Il momento della consapevolezza fu il 10 giugno dello scorso anno, una data che porto impressa nella memoria. La chiamata arrivata a mia madre, che comunicava la mia non ammissione agli esami di Stato, è stata un colpo durissimo. Devo ammettere, con la massima onestà, che non me lo aspettavo: la mia convinzione di riuscire a “passare come sempre”, figlia di una certa testardaggine e di una sottovalutazione degli avvertimenti ricevuti, mi aveva reso cieco di fronte alla realtà. La notizia mi ha lasciato profondamente triste e disorientato.
In quel momento, la tentazione di abbandonare definitivamente la scuola era fortissima. Ero quasi certo che la mia strada dovesse proseguire esclusivamente nel mondo del lavoro, dove già mi sentivo valorizzato e capace.
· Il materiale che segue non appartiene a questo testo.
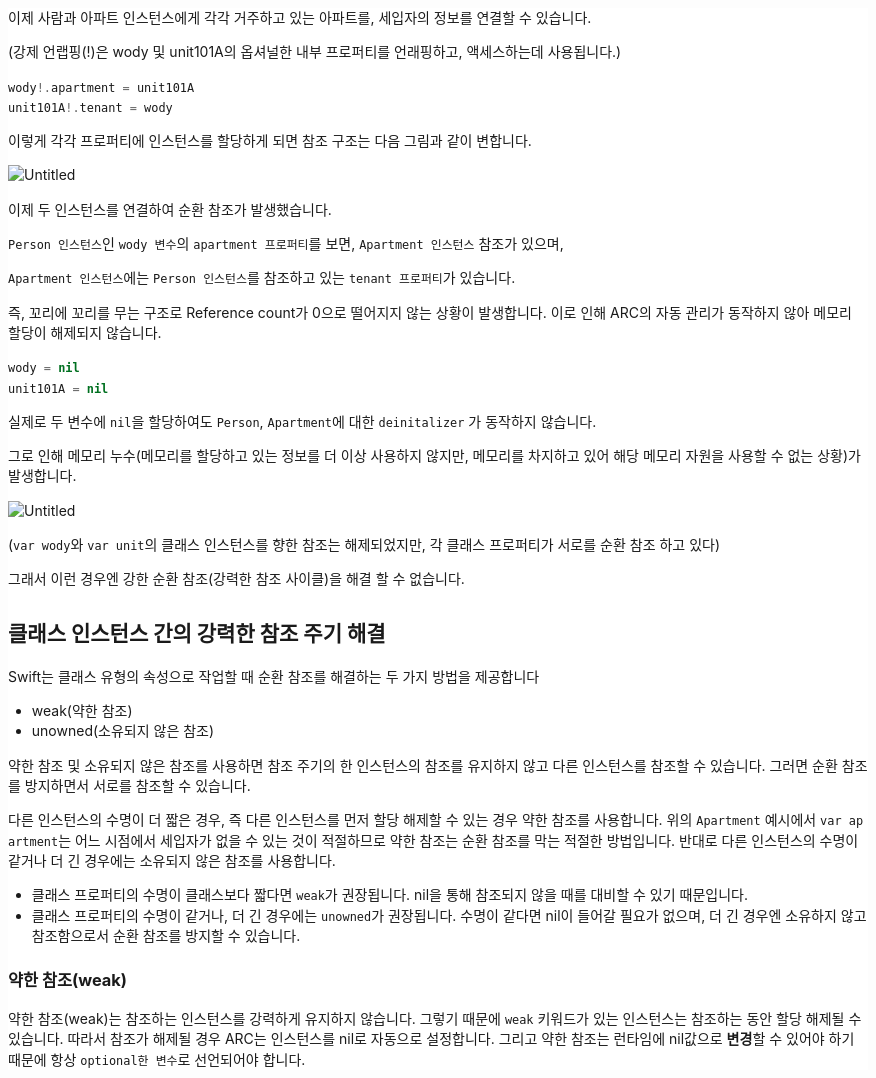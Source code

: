 이제 사람과 아파트 인스턴스에게 각각 거주하고 있는 아파트를, 세입자의 정보를 연결할 수 있습니다.

(강제 언랩핑(!)은 wody 및 unit101A의 옵셔널한 내부 프로퍼티를 언래핑하고, 액세스하는데 사용됩니다.)

```swift
wody!.apartment = unit101A
unit101A!.tenant = wody
```

이렇게 각각 프로퍼티에 인스턴스를 할당하게 되면 참조 구조는 다음 그림과 같이 변합니다.

![Untitled](https://s3-us-west-2.amazonaws.com/secure.notion-static.com/804ccf5d-5da3-4b7d-873b-94c8e8d1a0be/Untitled.png)

이제 두 인스턴스를 연결하여 순환 참조가 발생했습니다.

`Person 인스턴스`인 `wody 변수`의 `apartment 프로퍼티`를 보면, `Apartment 인스턴스` 참조가 있으며,

`Apartment 인스턴스`에는 `Person 인스턴스`를 참조하고 있는 `tenant 프로퍼티`가 있습니다.

즉, 꼬리에 꼬리를 무는 구조로 Reference count가 0으로 떨어지지 않는 상황이 발생합니다. 이로 인해 ARC의 자동 관리가 동작하지 않아 메모리 할당이 해제되지 않습니다.

```swift
wody = nil
unit101A = nil
```

실제로 두 변수에 `nil`을 할당하여도 `Person`, `Apartment`에 대한 `deinitalizer` 가 동작하지 않습니다.

그로 인해 메모리 누수(메모리를 할당하고 있는 정보를 더 이상 사용하지 않지만, 메모리를 차지하고 있어 해당 메모리 자원을 사용할 수 없는 상황)가 발생합니다.

![Untitled](https://s3-us-west-2.amazonaws.com/secure.notion-static.com/1f467656-d972-4744-9d1e-a38c68823e0c/Untitled.png)

(`var wody`와 `var unit`의 클래스 인스턴스를 향한 참조는 해제되었지만, 각 클래스 프로퍼티가 서로를 순환 참조 하고 있다)

그래서 이런 경우엔 강한 순환 참조(강력한 참조 사이클)을 해결 할 수 없습니다.

## 클래스 인스턴스 간의 강력한 참조 주기 해결

Swift는 클래스 유형의 속성으로 작업할 때 순환 참조를 해결하는 두 가지 방법을 제공합니다

- weak(약한 참조)
- unowned(소유되지 않은 참조)

약한 참조 및 소유되지 않은 참조를 사용하면 참조 주기의 한 인스턴스의 참조를 유지하지 않고 다른 인스턴스를 참조할 수 있습니다. 그러면 순환 참조를 방지하면서 서로를 참조할 수 있습니다.

다른 인스턴스의 수명이 더 짧은 경우, 즉 다른 인스턴스를 먼저 할당 해제할 수 있는 경우 약한 참조를 사용합니다. 위의 `Apartment` 예시에서 `var apartment`는 어느 시점에서 세입자가 없을 수 있는 것이 적절하므로 약한 참조는 순환 참조를 막는 적절한 방법입니다. 반대로 다른 인스턴스의 수명이 같거나 더 긴 경우에는 소유되지 않은 참조를 사용합니다.

- 클래스 프로퍼티의 수명이 클래스보다 짧다면 `weak`가 권장됩니다. nil을 통해 참조되지 않을 때를 대비할 수 있기 때문입니다.
- 클래스 프로퍼티의 수명이 같거나, 더 긴 경우에는 `unowned`가 권장됩니다. 수명이 같다면 nil이 들어갈 필요가 없으며, 더 긴 경우엔 소유하지 않고 참조함으로서 순환 참조를 방지할 수 있습니다.

### 약한 참조(weak)

약한 참조(weak)는 참조하는 인스턴스를 강력하게 유지하지 않습니다. 그렇기 때문에 `weak` 키워드가 있는 인스턴스는 참조하는 동안 할당 해제될 수 있습니다. 따라서 참조가 해제될 경우 ARC는 인스턴스를 nil로 자동으로 설정합니다. 그리고 약한 참조는 런타임에 nil값으로 **변경**할 수 있어야 하기 때문에 항상 `optional한 변수`로 선언되어야 합니다.
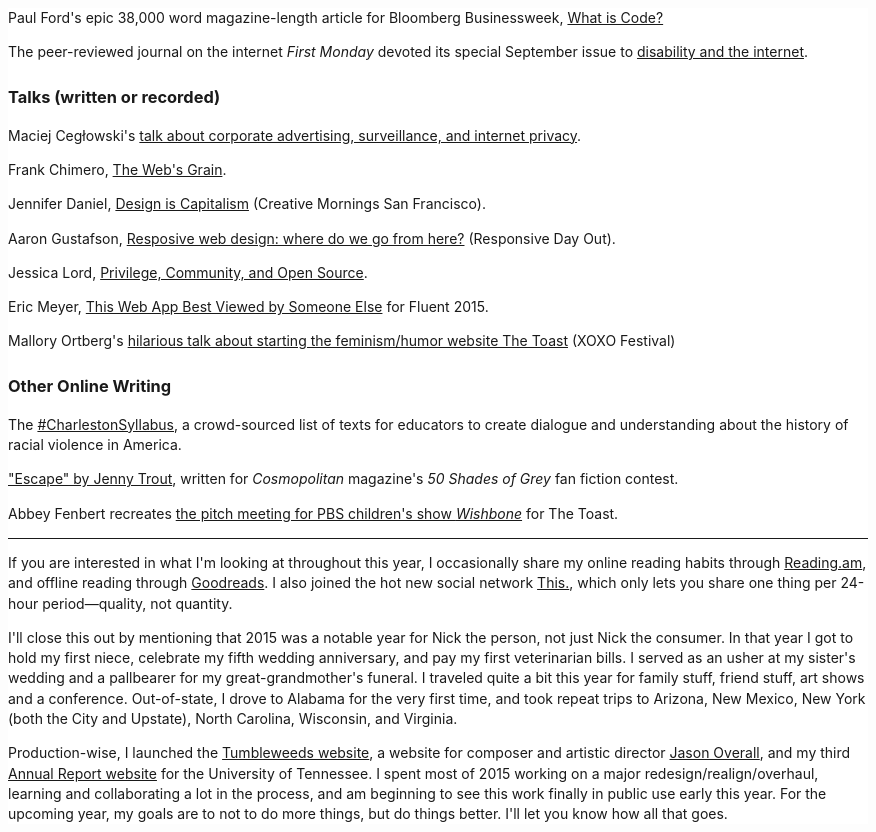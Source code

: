 Paul Ford's epic 38,000 word magazine-length article for Bloomberg Businessweek, [What&nbsp;is&nbsp;Code?](http://www.bloomberg.com/graphics/2015-paul-ford-what-is-code/)

The peer-reviewed journal on the internet <em>First Monday</em> devoted its special September issue to [disability and the&nbsp;internet](http://firstmonday.org/ojs/index.php/fm/issue/view/461/showToc).

<h3>Talks (written or recorded)</h3>

Maciej Cegłowski's [talk about corporate advertising, surveillance, and internet&nbsp;privacy](http://idlewords.com/talks/what_happens_next_will_amaze_you.htm).

Frank Chimero, [The Web's&nbsp;Grain](http://www.frankchimero.com/writing/the-webs-grain/).

Jennifer Daniel, [Design is Capitalism](https://creativemornings.com/talks/jennifer-daniel) (Creative Mornings San&nbsp;Francisco).

Aaron Gustafson, [Resposive web design: where do we go from here?](http://www.noupe.com/design/responsive-web-design-where-do-we-go-from-here-93257.html) (Responsive Day&nbsp;Out).

Jessica Lord, [Privilege, Community, and Open&nbsp;Source](http://jlord.us/blog/osos-talk.html).

Eric Meyer, [This Web App Best Viewed by Someone Else](https://www.youtube.com/watch?v=r38al1w-h4k&list=PL055Epbe6d5ZqIHE7NA5f6Iq_bZNjuWvS&index=10) for Fluent&nbsp;2015.

Mallory Ortberg's [hilarious talk about starting the feminism/humor website The Toast](https://www.youtube.com/watch?v=n1ui7LCC6So) (XOXO&nbsp;Festival)


<h3>Other Online Writing</h3>

The [#CharlestonSyllabus](http://aaihs.org/resources/charlestonsyllabus/), a crowd-sourced list of texts for educators to create dialogue and understanding about the history of racial violence in&nbsp;America.

["Escape" by Jenny Trout](http://www.wattpad.com/97833799-escape), written for <em>Cosmopolitan</em> magazine's <em>50 Shades of Grey</em> fan fiction&nbsp;contest.

Abbey Fenbert recreates [the pitch meeting for PBS children's show <em>Wishbone</em>](http://the-toast.net/2015/07/15/the-pitch-meeting-for-wishbone/) for The&nbsp;Toast.

<hr />

If you are interested in what I'm looking at throughout this year, I occasionally share my online reading habits through [Reading.am](https://www.reading.am/nsmsn), and offline reading through [Goodreads](https://www.goodreads.com/user/show/12733451-nick). I also joined the hot new social network [This.](https://this.cm/nsmsn/follow), which only lets you share one thing per 24-hour period&mdash;quality, not&nbsp;quantity.

I'll close this out by mentioning that 2015 was a notable year for Nick the person, not just Nick the consumer. In that year I got to hold my first niece, celebrate my fifth wedding anniversary, and pay my first veterinarian bills. I served as an usher at my sister's wedding and a pallbearer for my great-grandmother's funeral. I traveled quite a bit this year for family stuff, friend stuff, art shows and a conference. Out-of-state, I drove to Alabama for the very first time, and took repeat trips to Arizona, New Mexico, New York (both the City and Upstate), North Carolina, Wisconsin, and&nbsp;Virginia. 

Production-wise, I launched the [Tumbleweeds website](http://nicksimson.com/new-tumbleweeds-website/), a website for composer and artistic director [Jason Overall](http://nicksimson.com/work/jason-overall/), and my third [Annual Report website](http://tennessee.edu/annual) for the University of Tennessee. I spent most of 2015 working on a major redesign/realign/overhaul, learning and collaborating a lot in the process, and am beginning to see this work finally in public use early this year. For the upcoming year, my goals are to not to do more things, but do things better. I'll let you know how all that&nbsp;goes.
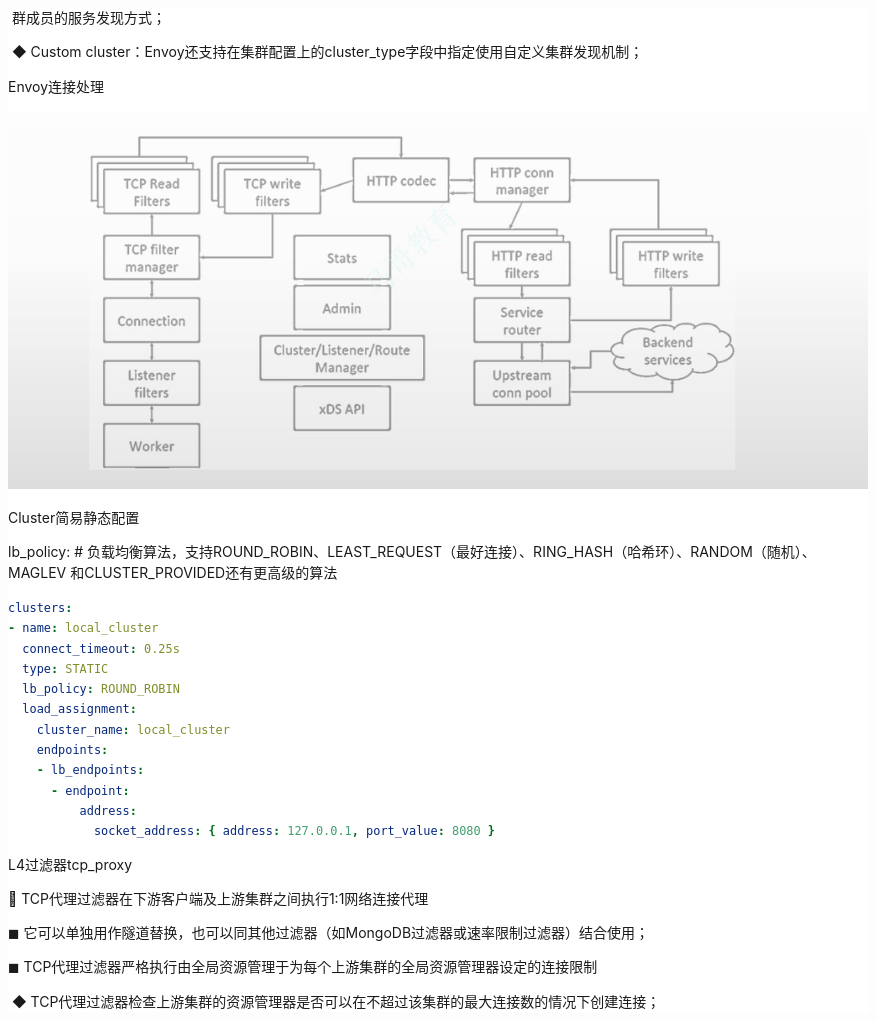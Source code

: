 ​         群成员的服务发现方式；

​    ◆ Custom cluster：Envoy还支持在集群配置上的cluster_type字段中指定使用自定义集群发现机制；

Envoy连接处理

![envoy连接处理](../Picture/envoy连接处理.png)

Cluster简易静态配置

lb_policy: # 负载均衡算法，支持ROUND_ROBIN、LEAST_REQUEST（最好连接）、RING_HASH（哈希环）、RANDOM（随机）、MAGLEV 和CLUSTER_PROVIDED还有更高级的算法

```yaml
clusters:
- name: local_cluster
  connect_timeout: 0.25s
  type: STATIC
  lb_policy: ROUND_ROBIN
  load_assignment:
    cluster_name: local_cluster
    endpoints:
    - lb_endpoints:
      - endpoint:
          address:
            socket_address: { address: 127.0.0.1, port_value: 8080 }
```

L4过滤器tcp_proxy

 TCP代理过滤器在下游客户端及上游集群之间执行1:1网络连接代理

  ◼ 它可以单独用作隧道替换，也可以同其他过滤器（如MongoDB过滤器或速率限制过滤器）结合使用； 

  ◼ TCP代理过滤器严格执行由全局资源管理于为每个上游集群的全局资源管理器设定的连接限制

​      ◆ TCP代理过滤器检查上游集群的资源管理器是否可以在不超过该集群的最大连接数的情况下创建连接； 
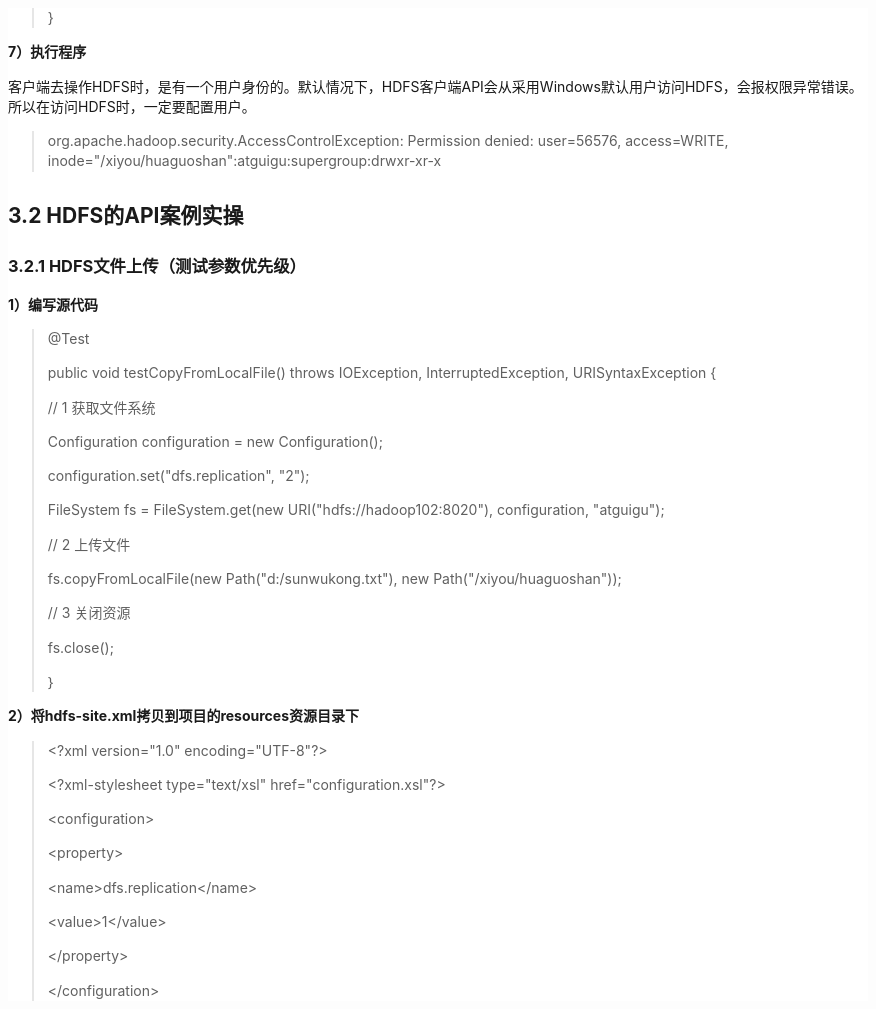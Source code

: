 >
> }

**7）执行程序**

客户端去操作HDFS时，是有一个用户身份的。默认情况下，HDFS客户端API会从采用Windows默认用户访问HDFS，会报权限异常错误。所以在访问HDFS时，一定要配置用户。

> org.apache.hadoop.security.AccessControlException: Permission denied:
> user=56576, access=WRITE,
> inode=\"/xiyou/huaguoshan\":atguigu:supergroup:drwxr-xr-x

## 3.2 HDFS的API案例实操

### 3.2.1 HDFS文件上传（测试参数优先级）

**1）编写源代码**

> \@Test
>
> public void testCopyFromLocalFile() throws IOException,
> InterruptedException, URISyntaxException {
>
> // 1 获取文件系统
>
> Configuration configuration = new Configuration();
>
> configuration.set(\"dfs.replication\", \"2\");
>
> FileSystem fs = FileSystem.get(new URI(\"hdfs://hadoop102:8020\"),
> configuration, \"atguigu\");
>
> // 2 上传文件
>
> fs.copyFromLocalFile(new Path(\"d:/sunwukong.txt\"), new
> Path(\"/xiyou/huaguoshan\"));
>
> // 3 关闭资源
>
> fs.close();
>
> ｝

**2）将hdfs-site.xml拷贝到项目的resources资源目录下**

> \<?xml version=\"1.0\" encoding=\"UTF-8\"?\>
>
> \<?xml-stylesheet type=\"text/xsl\" href=\"configuration.xsl\"?\>
>
> \<configuration\>
>
> \<property\>
>
> \<name\>dfs.replication\</name\>
>
> \<value\>1\</value\>
>
> \</property\>
>
> \</configuration\>
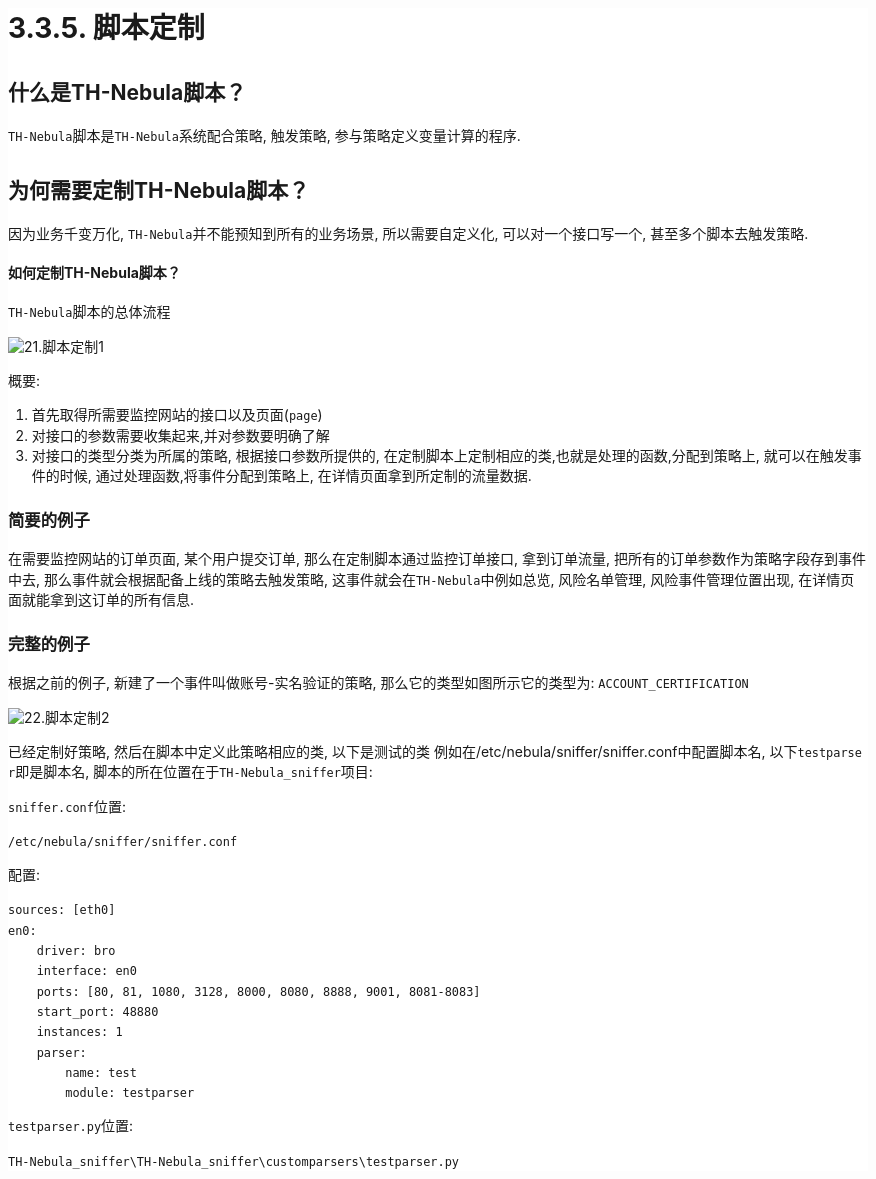 # 3.3.5. 脚本定制


## 什么是TH-Nebula脚本？

`TH-Nebula`脚本是`TH-Nebula`系统配合策略, 触发策略, 参与策略定义变量计算的程序.

## 为何需要定制TH-Nebula脚本？

因为业务千变万化, `TH-Nebula`并不能预知到所有的业务场景, 所以需要自定义化, 可以对一个接口写一个, 甚至多个脚本去触发策略.

#### 如何定制TH-Nebula脚本？

`TH-Nebula`脚本的总体流程

![21.脚本定制1](http://www.z4a.net/images/2018/11/28/21.png)

概要:

1. 首先取得所需要监控网站的接口以及页面(`page`)
2. 对接口的参数需要收集起来,并对参数要明确了解
3. 对接口的类型分类为所属的策略, 根据接口参数所提供的, 在定制脚本上定制相应的类,也就是处理的函数,分配到策略上, 就可以在触发事件的时候, 通过处理函数,将事件分配到策略上, 在详情页面拿到所定制的流量数据.

### 简要的例子

   在需要监控网站的订单页面, 某个用户提交订单, 那么在定制脚本通过监控订单接口, 拿到订单流量, 把所有的订单参数作为策略字段存到事件中去, 那么事件就会根据配备上线的策略去触发策略, 这事件就会在`TH-Nebula`中例如总览, 风险名单管理, 风险事件管理位置出现, 在详情页面就能拿到这订单的所有信息.

### 完整的例子

根据之前的例子, 新建了一个事件叫做账号-实名验证的策略, 那么它的类型如图所示它的类型为: `ACCOUNT_CERTIFICATION`

![22.脚本定制2](http://www.z4a.net/images/2018/11/28/22.png)

已经定制好策略, 然后在脚本中定义此策略相应的类, 以下是测试的类
例如在/etc/nebula/sniffer/sniffer.conf中配置脚本名, 以下`testparser`即是脚本名, 脚本的所在位置在于`TH-Nebula_sniffer`项目:

`sniffer.conf`位置:

```
/etc/nebula/sniffer/sniffer.conf
```

配置:
```
sources: [eth0]
en0:
    driver: bro
    interface: en0
    ports: [80, 81, 1080, 3128, 8000, 8080, 8888, 9001, 8081-8083]
    start_port: 48880
    instances: 1
    parser:
        name: test
        module: testparser
```
`testparser.py`位置:
```
TH-Nebula_sniffer\TH-Nebula_sniffer\customparsers\testparser.py
```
Dopo la bocciatura, la tentazione di abbandonare la scuola era fortissima
Il destino ha voluto che un incontro casuale durante l’estate con una mia ex professoressa cambiasse le carte in tavola. Le sue parole mi hanno dato lo spunto necessario per riconsiderare la mia posizione e, con non poca esitazione, ho scelto di iscrivermi nuovamente alla classe quinta. Mi aspettavo un anno impossibile, una sorta di “punizione” insopportabile da scontare. Mi preparavo psicologicamente a una ripetizione noiosa e frustrante.
Invece, quello che ho vissuto è stato l’esatto opposto. Un cambiamento profondo. L’anno di ripetizione si è rivelato una bellissima esperienza di cambiamento comportamentale totale. Ho riscoperto la scuola non come un obbligo, ma come un’opportunità di crescita che in precedenza non avevo saputo apprezzare.
I miglioramenti sono stati tangibili su vari fronti. Come approccio allo studio ho sviluppato un apprezzamento verso il sapere, molto superiore rispetto agli anni precedenti, capendo l’importanza del metodo e della costanza. Nel rispetto delle regole ho compreso che queste non sono restrizioni, ma strumenti necessari per una convivenza civile e per il raggiungimento di obiettivi comuni. Come crescita personale questa esperienza mi ha cambiato nel profondo, rendendomi una persona più consapevole, umile e determinata.
In conclusione, guardandomi indietro, ora che sono giunto alla fine di questo percorso, posso affermare con serenità di essere addirittura contento di quella bocciatura. È stata la “scossa” necessaria per farmi uscire da una zona di comfort che stava limitando il mio potenziale. Oggi sono una persona migliorata, più pronta ad affrontare le sfide del futuro e, soprattutto, consapevole del valore reale di ciò che sto facendo».